383128 Understanding Protein Nanoparticle Vaccine Adjuvancy through Dendritic Cell Antigen Presentation
Highly conserved pathogen proteins are essential for broadly cross-protective vaccines, but tend to be poorly immunogenic. We have previously demonstrated that protein nanoparticle vaccines made from conserved pathogen proteins trigger specific, adaptive immune responses that soluble protein vaccines cannot1. Without excipients or adjuvants, protein nanoparticles eliminate the possibility of off-target immune responses, and their abiotic nature makes them amenable to cold chain-independent storage and use. The mechanisms by which protein nanoparticles enhance component protein immunogenicity are still not well understood. It is hypothesized that dendritic cells, the most potent antigen-presenting cells, and the bridge between innate and adaptive immunity, are responsible for mediating this effect. In this work, we investigate the role of size and surface properties of model ovalbumin (OVA) protein nanoparticles on particle uptake, maturation factor expression and antigen presentation in the JAWS II dendritic cell (DC) line.

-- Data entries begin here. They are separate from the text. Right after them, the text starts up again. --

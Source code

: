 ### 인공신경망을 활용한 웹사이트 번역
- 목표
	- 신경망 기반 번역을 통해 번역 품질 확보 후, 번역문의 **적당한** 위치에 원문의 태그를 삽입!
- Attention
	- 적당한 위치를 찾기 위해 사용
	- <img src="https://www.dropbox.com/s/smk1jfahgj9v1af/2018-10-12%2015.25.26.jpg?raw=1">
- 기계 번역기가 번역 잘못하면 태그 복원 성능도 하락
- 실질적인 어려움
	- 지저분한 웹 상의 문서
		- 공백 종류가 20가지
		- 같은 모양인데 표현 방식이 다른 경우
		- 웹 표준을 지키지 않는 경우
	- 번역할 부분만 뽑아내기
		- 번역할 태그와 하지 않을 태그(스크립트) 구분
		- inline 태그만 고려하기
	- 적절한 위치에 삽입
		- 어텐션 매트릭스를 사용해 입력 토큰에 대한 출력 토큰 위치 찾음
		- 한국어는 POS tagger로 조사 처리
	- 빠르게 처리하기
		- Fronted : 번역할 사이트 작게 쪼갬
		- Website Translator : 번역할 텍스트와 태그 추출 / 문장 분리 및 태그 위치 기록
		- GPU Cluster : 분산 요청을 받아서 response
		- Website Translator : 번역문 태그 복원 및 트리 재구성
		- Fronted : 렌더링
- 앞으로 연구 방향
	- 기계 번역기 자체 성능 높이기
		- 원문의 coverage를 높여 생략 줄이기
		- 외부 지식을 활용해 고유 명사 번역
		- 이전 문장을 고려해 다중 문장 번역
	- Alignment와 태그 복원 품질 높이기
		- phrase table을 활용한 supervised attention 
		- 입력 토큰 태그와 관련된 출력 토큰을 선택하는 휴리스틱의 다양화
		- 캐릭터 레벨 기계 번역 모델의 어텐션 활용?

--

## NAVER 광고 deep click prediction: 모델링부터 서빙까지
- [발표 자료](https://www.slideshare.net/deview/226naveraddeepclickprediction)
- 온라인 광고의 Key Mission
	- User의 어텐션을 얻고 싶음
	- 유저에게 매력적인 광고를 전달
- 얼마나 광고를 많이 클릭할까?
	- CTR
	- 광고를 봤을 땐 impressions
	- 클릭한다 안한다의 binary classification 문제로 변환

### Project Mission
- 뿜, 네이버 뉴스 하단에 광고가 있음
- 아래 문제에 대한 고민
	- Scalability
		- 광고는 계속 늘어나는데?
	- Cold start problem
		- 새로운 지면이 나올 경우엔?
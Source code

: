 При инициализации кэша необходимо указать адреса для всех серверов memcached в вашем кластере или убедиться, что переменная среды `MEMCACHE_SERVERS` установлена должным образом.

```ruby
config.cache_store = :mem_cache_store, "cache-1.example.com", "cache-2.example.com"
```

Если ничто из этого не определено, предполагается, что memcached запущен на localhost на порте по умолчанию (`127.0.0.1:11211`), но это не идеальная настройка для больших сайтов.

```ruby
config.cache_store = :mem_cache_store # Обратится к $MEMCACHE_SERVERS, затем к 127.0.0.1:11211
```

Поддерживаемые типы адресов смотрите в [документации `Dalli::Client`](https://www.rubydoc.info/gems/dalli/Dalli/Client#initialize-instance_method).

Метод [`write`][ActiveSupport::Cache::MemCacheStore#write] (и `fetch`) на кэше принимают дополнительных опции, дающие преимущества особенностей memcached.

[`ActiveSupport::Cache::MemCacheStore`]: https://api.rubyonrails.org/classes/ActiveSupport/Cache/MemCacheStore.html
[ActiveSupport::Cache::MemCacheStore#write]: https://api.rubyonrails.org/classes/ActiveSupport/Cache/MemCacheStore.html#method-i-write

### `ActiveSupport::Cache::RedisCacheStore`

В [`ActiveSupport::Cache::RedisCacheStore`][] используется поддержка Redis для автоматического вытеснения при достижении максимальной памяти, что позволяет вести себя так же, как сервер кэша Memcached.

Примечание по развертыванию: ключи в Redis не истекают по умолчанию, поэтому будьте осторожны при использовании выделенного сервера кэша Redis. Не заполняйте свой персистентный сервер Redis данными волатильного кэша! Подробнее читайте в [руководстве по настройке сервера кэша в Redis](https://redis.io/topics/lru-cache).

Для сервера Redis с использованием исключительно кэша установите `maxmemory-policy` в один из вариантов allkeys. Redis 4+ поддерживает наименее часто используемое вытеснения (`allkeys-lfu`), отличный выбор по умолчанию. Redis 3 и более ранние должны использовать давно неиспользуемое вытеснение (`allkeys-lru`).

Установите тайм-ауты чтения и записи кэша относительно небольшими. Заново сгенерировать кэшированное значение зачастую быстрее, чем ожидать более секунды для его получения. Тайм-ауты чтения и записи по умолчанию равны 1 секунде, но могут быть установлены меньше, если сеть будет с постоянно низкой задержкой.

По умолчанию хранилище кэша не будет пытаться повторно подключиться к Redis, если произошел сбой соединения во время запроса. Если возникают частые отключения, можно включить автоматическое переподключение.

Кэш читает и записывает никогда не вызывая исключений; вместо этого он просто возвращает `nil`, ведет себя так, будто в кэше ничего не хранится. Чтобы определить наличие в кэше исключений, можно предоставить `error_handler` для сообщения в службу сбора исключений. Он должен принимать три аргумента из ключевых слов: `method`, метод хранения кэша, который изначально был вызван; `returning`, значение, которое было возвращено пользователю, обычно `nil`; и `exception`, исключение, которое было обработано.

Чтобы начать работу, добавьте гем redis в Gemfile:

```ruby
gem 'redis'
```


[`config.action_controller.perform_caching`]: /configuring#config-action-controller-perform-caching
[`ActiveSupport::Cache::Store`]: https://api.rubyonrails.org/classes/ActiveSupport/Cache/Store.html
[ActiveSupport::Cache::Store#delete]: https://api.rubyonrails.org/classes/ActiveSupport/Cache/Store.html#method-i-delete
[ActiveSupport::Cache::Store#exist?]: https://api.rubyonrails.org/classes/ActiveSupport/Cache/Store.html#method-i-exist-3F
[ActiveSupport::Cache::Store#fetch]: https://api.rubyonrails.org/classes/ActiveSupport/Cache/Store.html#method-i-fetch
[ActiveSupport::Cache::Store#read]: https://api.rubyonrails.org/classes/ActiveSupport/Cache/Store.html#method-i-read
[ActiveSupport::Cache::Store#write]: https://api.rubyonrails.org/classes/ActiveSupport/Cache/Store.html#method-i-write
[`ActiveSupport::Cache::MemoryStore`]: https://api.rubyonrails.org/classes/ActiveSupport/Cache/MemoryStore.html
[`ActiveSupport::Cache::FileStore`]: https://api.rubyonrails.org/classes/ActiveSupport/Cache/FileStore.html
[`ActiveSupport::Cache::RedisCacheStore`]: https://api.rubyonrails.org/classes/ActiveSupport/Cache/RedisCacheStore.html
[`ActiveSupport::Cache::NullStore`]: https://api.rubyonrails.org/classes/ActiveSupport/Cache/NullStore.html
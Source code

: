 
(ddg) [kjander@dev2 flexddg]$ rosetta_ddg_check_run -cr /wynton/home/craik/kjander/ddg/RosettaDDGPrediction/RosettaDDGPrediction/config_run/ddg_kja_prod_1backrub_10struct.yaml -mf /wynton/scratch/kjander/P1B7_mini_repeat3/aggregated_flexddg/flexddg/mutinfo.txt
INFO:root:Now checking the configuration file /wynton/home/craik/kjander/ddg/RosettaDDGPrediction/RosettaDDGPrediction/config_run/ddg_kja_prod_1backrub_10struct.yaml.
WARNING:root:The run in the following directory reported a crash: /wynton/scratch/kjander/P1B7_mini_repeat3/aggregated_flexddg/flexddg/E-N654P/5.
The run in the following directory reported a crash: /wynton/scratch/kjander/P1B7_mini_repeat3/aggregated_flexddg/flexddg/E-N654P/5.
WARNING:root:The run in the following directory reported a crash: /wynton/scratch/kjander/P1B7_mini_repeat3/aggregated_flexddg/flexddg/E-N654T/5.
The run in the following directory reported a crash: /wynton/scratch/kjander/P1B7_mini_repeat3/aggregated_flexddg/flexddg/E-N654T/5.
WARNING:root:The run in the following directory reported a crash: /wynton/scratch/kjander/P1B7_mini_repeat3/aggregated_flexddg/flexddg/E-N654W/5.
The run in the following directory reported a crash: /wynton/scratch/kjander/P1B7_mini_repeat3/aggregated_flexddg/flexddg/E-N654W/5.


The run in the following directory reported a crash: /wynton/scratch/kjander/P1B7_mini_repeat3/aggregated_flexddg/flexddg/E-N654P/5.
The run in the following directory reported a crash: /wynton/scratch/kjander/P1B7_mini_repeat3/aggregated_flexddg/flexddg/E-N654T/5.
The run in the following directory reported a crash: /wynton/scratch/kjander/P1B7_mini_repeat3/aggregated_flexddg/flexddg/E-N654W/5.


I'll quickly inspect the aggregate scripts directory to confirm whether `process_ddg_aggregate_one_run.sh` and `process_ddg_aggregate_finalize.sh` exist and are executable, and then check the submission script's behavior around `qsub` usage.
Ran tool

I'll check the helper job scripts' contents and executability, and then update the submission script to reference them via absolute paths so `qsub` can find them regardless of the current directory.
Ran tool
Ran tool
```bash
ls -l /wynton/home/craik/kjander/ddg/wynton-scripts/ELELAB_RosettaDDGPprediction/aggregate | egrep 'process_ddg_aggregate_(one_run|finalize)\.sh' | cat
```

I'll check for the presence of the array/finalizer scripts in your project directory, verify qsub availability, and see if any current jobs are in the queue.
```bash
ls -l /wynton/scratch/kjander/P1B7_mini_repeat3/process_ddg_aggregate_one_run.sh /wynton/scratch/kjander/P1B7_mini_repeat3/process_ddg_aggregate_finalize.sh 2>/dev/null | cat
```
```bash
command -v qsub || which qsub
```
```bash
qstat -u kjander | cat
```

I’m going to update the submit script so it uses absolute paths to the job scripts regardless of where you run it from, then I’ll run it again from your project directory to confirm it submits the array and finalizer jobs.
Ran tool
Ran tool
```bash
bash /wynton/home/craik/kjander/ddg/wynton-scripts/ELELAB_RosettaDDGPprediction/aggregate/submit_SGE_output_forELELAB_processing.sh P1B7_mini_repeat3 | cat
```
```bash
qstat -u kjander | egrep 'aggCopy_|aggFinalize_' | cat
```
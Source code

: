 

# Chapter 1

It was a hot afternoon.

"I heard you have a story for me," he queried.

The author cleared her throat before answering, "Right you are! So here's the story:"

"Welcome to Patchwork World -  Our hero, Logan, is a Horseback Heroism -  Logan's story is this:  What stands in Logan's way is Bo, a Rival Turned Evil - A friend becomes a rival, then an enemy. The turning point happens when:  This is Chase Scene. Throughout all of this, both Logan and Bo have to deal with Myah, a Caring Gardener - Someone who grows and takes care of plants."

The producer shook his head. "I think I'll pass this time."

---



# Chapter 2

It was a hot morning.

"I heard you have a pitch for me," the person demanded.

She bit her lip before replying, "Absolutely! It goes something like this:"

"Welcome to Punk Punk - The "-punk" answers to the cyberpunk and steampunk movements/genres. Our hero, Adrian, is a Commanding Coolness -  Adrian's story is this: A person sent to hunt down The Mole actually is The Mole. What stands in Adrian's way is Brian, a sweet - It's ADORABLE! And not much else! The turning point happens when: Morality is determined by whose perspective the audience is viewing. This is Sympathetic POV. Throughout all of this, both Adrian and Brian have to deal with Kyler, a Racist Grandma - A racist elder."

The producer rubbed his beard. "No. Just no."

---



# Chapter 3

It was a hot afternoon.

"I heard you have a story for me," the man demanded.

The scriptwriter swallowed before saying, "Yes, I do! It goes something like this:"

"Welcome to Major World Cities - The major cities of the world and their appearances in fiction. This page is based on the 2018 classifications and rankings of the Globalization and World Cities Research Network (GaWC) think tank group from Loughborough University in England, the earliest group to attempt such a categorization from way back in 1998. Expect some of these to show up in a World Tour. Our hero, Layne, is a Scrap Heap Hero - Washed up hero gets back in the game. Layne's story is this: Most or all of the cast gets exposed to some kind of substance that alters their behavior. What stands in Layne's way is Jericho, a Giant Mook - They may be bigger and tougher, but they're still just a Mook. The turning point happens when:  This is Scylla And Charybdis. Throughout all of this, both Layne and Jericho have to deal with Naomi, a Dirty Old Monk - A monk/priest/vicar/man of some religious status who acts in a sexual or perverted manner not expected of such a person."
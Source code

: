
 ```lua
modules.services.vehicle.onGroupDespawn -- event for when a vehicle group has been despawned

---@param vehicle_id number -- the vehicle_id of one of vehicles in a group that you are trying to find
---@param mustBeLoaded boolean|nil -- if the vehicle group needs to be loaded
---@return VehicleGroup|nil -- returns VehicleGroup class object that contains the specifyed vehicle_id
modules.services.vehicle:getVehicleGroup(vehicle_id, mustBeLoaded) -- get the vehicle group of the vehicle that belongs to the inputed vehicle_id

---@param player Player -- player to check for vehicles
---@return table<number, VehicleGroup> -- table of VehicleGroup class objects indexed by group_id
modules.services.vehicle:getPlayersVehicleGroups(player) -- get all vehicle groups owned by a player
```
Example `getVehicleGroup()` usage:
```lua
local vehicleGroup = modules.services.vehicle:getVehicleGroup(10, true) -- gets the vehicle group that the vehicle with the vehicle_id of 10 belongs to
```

Pure OVA nanoparticles of 250, 500 and 750 nm have been synthesized by a modified desolvation procedure. By incorporating Alexa Fluor 488-conjugated OVA into our particles, we demonstrate via flow cytometry that nanoparticles enhance DC protein delivery compared to soluble protein administration. However, enhanced delivery alone does not correlate to a greater inflammatory response. Ensuring that the proteins on the surface of the nanoparticles have retained their secondary structure is also critical and amplifies the DC TNF-α response. Optimal particle formulations are determined by a combination of uptake, TNF-α expression indicating an inflammatory response, and CD86 upregulation indicating dendritic cell maturation. Additional cytokine expression and surface marker upregulation is also investigated to determine the nature of the costimulatory signals induced by protein nanoparticles. Knowledge of critical particle properties identified here will be used for fabricating nanoparticles from recombinantly-expressed influenza proteins, and the relevant biomarkers identified in this study will have their downstream correlates assessed in an in vivo mouse vaccination model to further develop protein nanoparticles as an antigen-specific vaccination strategy.
1. Wang, L, Hess, A, Chang, TZ et al. “Nanoclusters self-assembled from conformation-stabilized influenza M2e as influenza vaccines.” Nanomedicine 2014 Feb;10(2):473-82.